Gubernur Sumatera Utara (Sumut) Edy Rahmayadi mencopot Rahmat Fadillah Pohan dari jabatan direktur utama (dirut) PT Bank Sumut.

Medan, CNN Indonesia

Gubernur Sumatera Utara (Sumut) Edy Rahmayadi mencopot Rahmat Fadillah Pohan dari jabatan direktur utama (dirut) PT Bank Sumut. Saat ini, Rahmat masih menjalani pemeriksaan dari inspektorat Pemerintah Provinsi (Pemprov) Sumut.

“Sedang dicek, dipelajari oleh inspektorat. Semua tim turun. Tapi yang pastinya saat ini beliau tidak menjabat dulu, dinonaktifkan,” kata Edy Rahmayadi, Kamis (5/1).

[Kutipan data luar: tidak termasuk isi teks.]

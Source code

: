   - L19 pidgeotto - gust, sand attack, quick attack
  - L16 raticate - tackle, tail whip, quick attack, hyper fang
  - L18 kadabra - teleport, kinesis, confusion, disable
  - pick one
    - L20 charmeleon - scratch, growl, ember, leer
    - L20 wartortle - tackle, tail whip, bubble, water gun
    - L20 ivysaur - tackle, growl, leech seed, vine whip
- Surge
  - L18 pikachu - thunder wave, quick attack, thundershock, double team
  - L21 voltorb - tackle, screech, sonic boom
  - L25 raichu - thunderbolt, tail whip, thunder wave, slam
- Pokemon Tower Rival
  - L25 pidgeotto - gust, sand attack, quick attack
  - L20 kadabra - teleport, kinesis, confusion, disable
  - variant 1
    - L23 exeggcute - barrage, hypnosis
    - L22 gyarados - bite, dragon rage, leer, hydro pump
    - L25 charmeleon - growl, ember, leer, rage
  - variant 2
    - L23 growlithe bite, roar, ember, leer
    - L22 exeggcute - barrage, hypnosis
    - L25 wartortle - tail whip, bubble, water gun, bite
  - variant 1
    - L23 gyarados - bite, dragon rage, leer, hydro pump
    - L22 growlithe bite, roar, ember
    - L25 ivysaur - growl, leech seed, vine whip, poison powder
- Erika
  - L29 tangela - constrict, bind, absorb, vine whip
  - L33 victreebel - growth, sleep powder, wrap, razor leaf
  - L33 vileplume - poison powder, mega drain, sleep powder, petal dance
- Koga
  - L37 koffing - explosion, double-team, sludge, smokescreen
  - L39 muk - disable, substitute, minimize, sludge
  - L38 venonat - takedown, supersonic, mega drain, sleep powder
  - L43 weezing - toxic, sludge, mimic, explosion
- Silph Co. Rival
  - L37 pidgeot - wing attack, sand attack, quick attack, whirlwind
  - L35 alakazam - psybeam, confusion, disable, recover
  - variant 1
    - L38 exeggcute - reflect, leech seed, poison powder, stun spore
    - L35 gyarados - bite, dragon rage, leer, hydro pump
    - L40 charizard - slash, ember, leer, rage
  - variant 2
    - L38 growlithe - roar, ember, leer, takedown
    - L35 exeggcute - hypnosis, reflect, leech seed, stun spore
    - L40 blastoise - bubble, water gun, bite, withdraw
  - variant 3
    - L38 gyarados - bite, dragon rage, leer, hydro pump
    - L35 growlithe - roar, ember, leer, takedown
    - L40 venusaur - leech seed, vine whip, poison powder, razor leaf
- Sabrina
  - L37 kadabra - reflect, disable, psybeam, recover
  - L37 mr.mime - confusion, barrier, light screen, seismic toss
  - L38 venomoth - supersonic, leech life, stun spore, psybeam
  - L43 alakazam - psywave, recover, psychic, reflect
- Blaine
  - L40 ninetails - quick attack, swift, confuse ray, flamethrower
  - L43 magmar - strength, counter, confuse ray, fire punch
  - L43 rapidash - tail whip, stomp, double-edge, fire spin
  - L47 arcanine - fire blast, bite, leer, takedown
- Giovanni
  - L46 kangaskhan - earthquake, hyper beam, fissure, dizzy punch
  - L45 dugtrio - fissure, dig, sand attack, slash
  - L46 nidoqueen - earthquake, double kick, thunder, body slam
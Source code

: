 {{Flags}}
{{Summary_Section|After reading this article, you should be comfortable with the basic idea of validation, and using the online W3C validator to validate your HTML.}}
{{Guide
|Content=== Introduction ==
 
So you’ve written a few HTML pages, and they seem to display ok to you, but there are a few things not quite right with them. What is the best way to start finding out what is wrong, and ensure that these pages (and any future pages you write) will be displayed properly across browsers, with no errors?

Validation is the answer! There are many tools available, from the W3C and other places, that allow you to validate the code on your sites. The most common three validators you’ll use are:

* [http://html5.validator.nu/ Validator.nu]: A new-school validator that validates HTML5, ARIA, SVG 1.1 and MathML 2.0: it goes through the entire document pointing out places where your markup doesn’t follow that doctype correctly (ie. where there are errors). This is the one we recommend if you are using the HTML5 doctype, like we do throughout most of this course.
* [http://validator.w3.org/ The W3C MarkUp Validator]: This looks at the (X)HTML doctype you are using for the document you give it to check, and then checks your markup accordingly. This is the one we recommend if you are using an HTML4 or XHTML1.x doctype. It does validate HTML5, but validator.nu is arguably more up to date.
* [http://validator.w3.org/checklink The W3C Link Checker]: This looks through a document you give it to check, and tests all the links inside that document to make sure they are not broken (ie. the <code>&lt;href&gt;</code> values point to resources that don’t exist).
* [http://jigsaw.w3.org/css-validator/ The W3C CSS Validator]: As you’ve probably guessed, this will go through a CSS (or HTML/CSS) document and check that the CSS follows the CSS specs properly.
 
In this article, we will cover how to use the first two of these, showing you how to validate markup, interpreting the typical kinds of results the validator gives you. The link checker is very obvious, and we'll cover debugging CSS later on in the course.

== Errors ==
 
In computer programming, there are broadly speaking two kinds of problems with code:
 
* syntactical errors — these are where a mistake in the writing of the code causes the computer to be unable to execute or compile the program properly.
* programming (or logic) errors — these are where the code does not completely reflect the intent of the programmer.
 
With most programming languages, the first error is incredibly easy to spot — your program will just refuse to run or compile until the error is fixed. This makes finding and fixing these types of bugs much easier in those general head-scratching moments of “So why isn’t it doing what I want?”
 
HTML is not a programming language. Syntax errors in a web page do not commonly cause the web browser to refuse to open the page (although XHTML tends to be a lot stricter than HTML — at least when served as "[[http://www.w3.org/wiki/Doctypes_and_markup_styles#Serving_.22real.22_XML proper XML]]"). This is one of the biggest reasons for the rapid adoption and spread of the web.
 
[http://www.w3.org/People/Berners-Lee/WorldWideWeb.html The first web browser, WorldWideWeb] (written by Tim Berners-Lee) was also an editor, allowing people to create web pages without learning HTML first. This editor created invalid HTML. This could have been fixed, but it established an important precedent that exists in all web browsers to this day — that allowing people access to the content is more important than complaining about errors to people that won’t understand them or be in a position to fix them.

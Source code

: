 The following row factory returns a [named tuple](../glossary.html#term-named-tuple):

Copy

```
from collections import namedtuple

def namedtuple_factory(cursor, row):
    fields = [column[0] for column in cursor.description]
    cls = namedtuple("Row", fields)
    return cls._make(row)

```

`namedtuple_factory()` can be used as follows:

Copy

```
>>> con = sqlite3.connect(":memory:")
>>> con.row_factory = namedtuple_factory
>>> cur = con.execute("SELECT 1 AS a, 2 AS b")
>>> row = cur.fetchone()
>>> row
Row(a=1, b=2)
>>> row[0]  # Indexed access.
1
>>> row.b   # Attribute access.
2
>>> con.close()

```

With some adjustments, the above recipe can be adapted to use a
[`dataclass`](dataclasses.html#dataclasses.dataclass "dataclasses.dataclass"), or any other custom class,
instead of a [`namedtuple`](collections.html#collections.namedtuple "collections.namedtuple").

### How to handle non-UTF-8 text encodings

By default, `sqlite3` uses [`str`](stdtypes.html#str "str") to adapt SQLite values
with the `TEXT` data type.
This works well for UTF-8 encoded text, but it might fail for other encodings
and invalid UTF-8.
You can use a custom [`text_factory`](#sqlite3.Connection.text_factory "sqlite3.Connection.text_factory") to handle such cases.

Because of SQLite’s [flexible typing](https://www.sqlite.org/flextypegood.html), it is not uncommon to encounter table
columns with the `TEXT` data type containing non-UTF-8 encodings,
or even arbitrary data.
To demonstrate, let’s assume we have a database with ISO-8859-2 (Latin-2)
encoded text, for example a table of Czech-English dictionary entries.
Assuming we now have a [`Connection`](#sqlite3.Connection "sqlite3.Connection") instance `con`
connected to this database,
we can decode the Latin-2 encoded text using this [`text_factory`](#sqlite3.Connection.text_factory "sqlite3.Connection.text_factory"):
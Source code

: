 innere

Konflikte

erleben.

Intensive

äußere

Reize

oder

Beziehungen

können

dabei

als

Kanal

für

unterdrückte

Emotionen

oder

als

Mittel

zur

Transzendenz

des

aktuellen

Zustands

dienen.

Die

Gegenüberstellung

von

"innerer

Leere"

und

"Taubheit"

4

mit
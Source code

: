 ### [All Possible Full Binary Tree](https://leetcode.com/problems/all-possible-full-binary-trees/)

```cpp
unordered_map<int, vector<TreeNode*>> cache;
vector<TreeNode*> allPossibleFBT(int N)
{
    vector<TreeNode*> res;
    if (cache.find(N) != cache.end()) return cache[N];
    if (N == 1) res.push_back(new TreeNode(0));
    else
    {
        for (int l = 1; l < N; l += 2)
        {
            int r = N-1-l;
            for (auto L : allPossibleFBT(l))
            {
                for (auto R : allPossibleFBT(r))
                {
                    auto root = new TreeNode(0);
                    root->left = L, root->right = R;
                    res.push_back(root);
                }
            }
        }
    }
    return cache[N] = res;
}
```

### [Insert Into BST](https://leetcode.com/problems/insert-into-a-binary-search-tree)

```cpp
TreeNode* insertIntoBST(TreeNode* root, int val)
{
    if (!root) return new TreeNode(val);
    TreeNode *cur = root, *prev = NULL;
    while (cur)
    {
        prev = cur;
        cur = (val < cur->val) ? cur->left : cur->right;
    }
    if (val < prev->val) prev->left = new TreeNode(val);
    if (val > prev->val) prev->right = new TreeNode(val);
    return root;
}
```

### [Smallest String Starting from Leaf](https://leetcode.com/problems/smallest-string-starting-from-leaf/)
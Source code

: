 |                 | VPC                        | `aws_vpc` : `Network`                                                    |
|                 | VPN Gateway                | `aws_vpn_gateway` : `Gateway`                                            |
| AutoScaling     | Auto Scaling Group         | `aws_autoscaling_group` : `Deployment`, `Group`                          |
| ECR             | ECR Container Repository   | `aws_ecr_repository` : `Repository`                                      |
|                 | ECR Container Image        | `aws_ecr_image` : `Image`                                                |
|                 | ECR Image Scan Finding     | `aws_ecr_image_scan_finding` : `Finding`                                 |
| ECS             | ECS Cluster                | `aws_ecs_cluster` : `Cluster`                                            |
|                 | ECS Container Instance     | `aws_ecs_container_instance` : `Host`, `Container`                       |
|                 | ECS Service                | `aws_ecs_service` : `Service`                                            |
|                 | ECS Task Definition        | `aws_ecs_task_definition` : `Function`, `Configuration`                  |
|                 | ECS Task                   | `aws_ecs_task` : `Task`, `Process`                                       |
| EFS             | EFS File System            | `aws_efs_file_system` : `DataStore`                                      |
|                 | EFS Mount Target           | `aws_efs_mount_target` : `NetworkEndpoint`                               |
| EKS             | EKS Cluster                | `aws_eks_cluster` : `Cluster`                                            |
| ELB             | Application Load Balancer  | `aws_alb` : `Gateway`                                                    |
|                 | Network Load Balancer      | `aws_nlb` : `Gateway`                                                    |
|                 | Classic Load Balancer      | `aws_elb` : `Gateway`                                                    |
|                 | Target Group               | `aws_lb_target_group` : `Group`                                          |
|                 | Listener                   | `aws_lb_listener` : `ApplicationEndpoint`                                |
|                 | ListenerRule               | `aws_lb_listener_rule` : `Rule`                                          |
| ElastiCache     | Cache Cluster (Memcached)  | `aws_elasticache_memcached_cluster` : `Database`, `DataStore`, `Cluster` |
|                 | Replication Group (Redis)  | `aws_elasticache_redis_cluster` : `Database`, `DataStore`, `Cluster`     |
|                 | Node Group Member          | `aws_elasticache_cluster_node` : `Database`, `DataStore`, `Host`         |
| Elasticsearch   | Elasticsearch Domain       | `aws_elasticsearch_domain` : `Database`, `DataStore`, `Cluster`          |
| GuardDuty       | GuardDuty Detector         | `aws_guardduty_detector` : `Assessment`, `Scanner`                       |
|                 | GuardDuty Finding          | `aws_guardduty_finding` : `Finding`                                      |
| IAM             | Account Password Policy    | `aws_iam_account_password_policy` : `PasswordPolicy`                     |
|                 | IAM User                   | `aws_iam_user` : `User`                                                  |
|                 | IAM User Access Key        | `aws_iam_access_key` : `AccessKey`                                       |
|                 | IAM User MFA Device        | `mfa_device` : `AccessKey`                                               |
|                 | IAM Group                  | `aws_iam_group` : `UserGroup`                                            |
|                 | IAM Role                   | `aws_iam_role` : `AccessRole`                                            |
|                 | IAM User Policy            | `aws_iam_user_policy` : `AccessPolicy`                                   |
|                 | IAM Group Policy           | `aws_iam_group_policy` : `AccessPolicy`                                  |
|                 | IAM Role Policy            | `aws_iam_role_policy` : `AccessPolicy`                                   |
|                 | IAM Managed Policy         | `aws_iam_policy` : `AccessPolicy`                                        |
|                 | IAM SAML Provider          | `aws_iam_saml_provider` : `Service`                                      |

Edy enggan menjelaskan lebih lanjut terkait masalah yang menjerat Rahmat. Menurutnya tim masih mempelajari kasus tersebut dengan memintai keterangan Rahmat.

“Karena ini Bank Sumut adalah banknya rakyat Sumut. Alasan nonaktifkan, itu masih dipelajari. Nanti tanya kepada yang berwenang. Nanti kalau saya ngomong nanti salah di sini,” ucapnya.

Edy menegaskan jika nantinya hasil pemeriksaan inspektorat menyatakan Rahmat tidak ada masalah, maka akan diaktifkan kembali untuk menjabat posisi dirut Bank Sumut.

“Baru nanti jika tidak ada masalah, baru kita aktifkan. Kalau ada masalah ya ditindaklanjuti diselesaikan masalahnya,” ungkapnya.

Eks Pangkostrad ini menegaskan akan mencari orang-orang terbaik di Sumut untuk memimpin BUMD milik Pemprov Sumut itu.

“Kita akan mencari orang yang terbaik di Sumatera Utara ini, siapapun,” tegasnya

Diketahui, Bank Sumut belakangan ini terus menuai sorotan. Pasalnya nasabah Bank Sumut menjadi korban kejahatan skimming dengan nilai kerugian mencapai Rp2,7 miliar. Kasus tersebut masih ditangani oleh Polda Sumut.

Kemudian layanan mobile banking Bank Sumut juga disebut sebut ilegal. Tak hanya itu, rencana IPO Bank Sumut juga masih terhambat restu dari OJK.

Jika hingga akhir Januari 2023 OJK belum juga memberikan pernyataan efektif, otomatis IPO Bank Sumut gagal pada 2023.